La primera vez había sido
desde el otro lado del paso de peatones, cerca
del árbol que iba perdiendo hojas
mientras el viento jugaba con las gotas
de lluvia. Le pareció que había estado siempre allí, pero no podía asegurarlo.
Su memoria no era demasiado de fiar, los días eran muy largos y las noches más,
poco había para distraerse. Se pasaba las horas mirando hacia el otro lado de
la calle mas allá de el traicionero paso de peatones.
Era alta, un poco cuadrada y
no con tantas formas como él. Le gustó; además era tímida y misteriosa a partes
iguales, ya que no podía verla completamente. La había pillado un par de veces
mirando hacia él.
Durante el día el tránsito
de la gente y el que se acercaran a
ellos para enviar cartas o hablar por teléfono no les dejaban momentos para
observarse, cosa que hacían en el silencio de la noche y la madrugada.
El viento a veces
misericordioso hacia de mensajero de los enamorados y dejaba caer algunas
palabras del otro, para consuelo de sus
almas solitarias.
Al igual que llegó se marcho
el otoño y apareció el invierno, aquel año nevó en la ciudad cosa que no habían
visto ninguno de los dos en sus vidas.
El cielo gris y los copos
blancos, las calles solitarias y los coches circulando de cuando en cuando. Deseaban estar más cerca, aunque no se hubieran dado
calor por lo menos podrían hablarse y quién sabe si acercarse un poco más.
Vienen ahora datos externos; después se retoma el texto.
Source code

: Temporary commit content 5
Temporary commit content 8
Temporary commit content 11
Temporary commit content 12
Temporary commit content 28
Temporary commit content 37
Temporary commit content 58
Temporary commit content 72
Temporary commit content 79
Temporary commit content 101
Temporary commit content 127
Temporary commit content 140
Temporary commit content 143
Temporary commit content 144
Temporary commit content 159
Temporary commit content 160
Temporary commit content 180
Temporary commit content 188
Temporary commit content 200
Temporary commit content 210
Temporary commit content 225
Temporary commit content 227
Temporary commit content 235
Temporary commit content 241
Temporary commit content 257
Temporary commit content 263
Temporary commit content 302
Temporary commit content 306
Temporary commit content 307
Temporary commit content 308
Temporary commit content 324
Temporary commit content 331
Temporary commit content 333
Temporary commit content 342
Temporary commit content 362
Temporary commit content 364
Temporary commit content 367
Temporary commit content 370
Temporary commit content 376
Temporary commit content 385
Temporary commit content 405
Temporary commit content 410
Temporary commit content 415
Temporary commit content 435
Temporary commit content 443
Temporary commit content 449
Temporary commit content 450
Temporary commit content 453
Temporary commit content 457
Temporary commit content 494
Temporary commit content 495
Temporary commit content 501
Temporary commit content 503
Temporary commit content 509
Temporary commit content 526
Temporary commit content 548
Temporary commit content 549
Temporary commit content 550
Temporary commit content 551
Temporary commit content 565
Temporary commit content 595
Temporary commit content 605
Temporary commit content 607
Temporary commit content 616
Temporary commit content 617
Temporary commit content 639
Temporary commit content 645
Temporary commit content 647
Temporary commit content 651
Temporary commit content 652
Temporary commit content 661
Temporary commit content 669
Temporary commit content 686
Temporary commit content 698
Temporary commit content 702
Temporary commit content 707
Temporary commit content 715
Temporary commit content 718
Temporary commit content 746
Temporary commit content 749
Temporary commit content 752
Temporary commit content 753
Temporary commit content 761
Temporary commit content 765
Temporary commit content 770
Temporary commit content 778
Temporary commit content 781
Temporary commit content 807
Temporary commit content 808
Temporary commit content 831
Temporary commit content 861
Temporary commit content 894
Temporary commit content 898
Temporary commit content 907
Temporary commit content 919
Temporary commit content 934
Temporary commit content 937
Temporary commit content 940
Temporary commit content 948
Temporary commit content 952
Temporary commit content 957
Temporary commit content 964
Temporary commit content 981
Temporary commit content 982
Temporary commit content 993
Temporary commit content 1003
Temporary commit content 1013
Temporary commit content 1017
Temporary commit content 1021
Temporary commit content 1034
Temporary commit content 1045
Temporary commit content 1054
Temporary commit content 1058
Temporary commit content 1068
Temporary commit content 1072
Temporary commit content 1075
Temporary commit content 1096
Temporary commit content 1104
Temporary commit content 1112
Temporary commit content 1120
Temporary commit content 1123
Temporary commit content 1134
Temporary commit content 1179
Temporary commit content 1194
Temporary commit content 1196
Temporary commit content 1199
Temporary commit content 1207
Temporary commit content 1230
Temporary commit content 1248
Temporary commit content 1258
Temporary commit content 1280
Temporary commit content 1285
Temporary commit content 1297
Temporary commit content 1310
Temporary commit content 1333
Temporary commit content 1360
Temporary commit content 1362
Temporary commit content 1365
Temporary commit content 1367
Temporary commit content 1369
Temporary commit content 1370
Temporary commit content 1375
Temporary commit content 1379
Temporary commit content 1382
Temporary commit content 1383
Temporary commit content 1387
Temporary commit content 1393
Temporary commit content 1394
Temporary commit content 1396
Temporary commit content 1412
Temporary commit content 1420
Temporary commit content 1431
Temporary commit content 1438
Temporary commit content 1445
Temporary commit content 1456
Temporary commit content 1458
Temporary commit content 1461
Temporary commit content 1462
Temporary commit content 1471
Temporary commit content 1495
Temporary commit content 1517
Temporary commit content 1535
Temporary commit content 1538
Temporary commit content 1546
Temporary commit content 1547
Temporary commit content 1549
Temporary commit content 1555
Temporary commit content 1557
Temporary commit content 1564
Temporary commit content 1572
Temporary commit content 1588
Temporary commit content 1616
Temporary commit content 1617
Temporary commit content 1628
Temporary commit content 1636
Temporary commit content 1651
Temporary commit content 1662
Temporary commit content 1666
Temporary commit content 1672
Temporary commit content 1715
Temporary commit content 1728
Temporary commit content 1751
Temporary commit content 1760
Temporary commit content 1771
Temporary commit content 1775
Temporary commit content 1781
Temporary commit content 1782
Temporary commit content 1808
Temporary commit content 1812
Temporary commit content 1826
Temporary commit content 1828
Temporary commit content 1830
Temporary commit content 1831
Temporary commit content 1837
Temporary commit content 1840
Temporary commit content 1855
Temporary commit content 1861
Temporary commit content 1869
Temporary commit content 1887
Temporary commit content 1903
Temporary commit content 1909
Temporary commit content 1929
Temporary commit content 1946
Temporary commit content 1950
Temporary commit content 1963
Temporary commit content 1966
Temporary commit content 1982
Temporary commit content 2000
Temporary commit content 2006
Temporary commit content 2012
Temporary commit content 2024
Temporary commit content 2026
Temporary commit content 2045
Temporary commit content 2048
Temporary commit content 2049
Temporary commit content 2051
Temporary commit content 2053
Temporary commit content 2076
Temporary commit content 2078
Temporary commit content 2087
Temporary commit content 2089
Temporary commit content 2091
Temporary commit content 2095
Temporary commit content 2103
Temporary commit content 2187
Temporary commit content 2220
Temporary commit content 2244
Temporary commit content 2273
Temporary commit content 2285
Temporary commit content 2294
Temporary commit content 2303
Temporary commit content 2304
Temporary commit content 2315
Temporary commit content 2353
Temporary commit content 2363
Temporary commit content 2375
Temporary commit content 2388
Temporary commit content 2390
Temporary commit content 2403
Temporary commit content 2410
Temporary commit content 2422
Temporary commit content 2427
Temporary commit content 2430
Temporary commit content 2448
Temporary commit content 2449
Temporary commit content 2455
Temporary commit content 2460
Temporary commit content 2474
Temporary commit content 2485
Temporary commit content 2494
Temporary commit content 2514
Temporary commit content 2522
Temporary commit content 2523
Un día por cosa de la compañía
telefónica, del ayuntamiento o de algún
plan urbanístico se decidió que la cabina de teléfonos debía estar al otro lado
de la calle junto al buzón de correos y como así se había escrito y mandado, se
hizo.
En un primer momento ambos
pensaron que iban a separarlos hasta que se encontraron más cerca de lo que
habían estado nunca.
Así los descubrió la
primavera y vivieron plenamente el verano, como si no existiera el mañana y el
pasado estuviera demasiado lejos.
Alguien metió la pata y el
que los dos enamorados de metal estuvieran tan juntos era un
error de los grandes, un dispendio de dinero y había que regresar a la cabina
al lugar donde estaba antes.
Cosas de la vida, en los periódicos
del día siguiente se informaba que vándalos habían robado una cabina y un buzón
de correos, un borracho habitual del barrio decía a quien lo quisiera oír que
lo que decían las noticias era falso, que él los había visto marcharse.
Por esta vez el buen hombre tenía
razón, la pareja se había cansado de solo miraditas y palabras, decidieron
vivir su vida, algunos cuentan que se unieron a una colonia de mobiliario
urbano hippie, otros que encontraron en una casa abandonada y maldita el lugar
seguro para formar una familia.
La última vez que los vi, tenían
tres faxes alegres y sanos.
Esta historia se la dedico
al buzón de correos que hay cerca de donde vivimos que hace unos meses se quedo
sin su cabina y desde entonces parece más triste.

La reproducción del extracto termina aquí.